### Source records ###

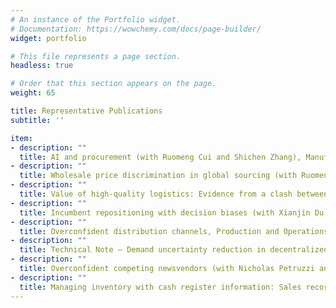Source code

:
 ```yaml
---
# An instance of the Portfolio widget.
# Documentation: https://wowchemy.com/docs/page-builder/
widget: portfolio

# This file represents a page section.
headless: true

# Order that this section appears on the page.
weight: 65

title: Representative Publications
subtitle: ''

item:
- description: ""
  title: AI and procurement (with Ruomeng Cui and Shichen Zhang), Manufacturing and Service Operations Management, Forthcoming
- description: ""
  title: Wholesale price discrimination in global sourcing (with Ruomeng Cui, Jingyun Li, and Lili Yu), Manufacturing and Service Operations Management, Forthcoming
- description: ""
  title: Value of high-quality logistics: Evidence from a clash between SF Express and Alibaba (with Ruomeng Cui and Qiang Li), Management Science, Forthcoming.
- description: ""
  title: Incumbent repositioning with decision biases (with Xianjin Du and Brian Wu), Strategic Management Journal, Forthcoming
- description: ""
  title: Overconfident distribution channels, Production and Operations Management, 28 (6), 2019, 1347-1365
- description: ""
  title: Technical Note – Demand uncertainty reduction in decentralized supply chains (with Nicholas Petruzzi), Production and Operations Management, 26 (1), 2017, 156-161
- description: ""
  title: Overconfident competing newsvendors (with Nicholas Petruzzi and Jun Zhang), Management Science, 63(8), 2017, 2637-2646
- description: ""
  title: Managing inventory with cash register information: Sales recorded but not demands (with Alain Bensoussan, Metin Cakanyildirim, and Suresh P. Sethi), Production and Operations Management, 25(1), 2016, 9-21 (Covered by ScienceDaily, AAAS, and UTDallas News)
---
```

###

**Assignment:**
Pull together all lines from the data that mention the word "Nicholas".

**Response area:**
  title: Technical Note – Demand uncertainty reduction in decentralized supply chains (with Nicholas Petruzzi), Production and Operations Management, 26 (1), 2017, 156-161
  title: Overconfident competing newsvendors (with Nicholas Petruzzi and Jun Zhang), Management Science, 63(8), 2017, 2637-2646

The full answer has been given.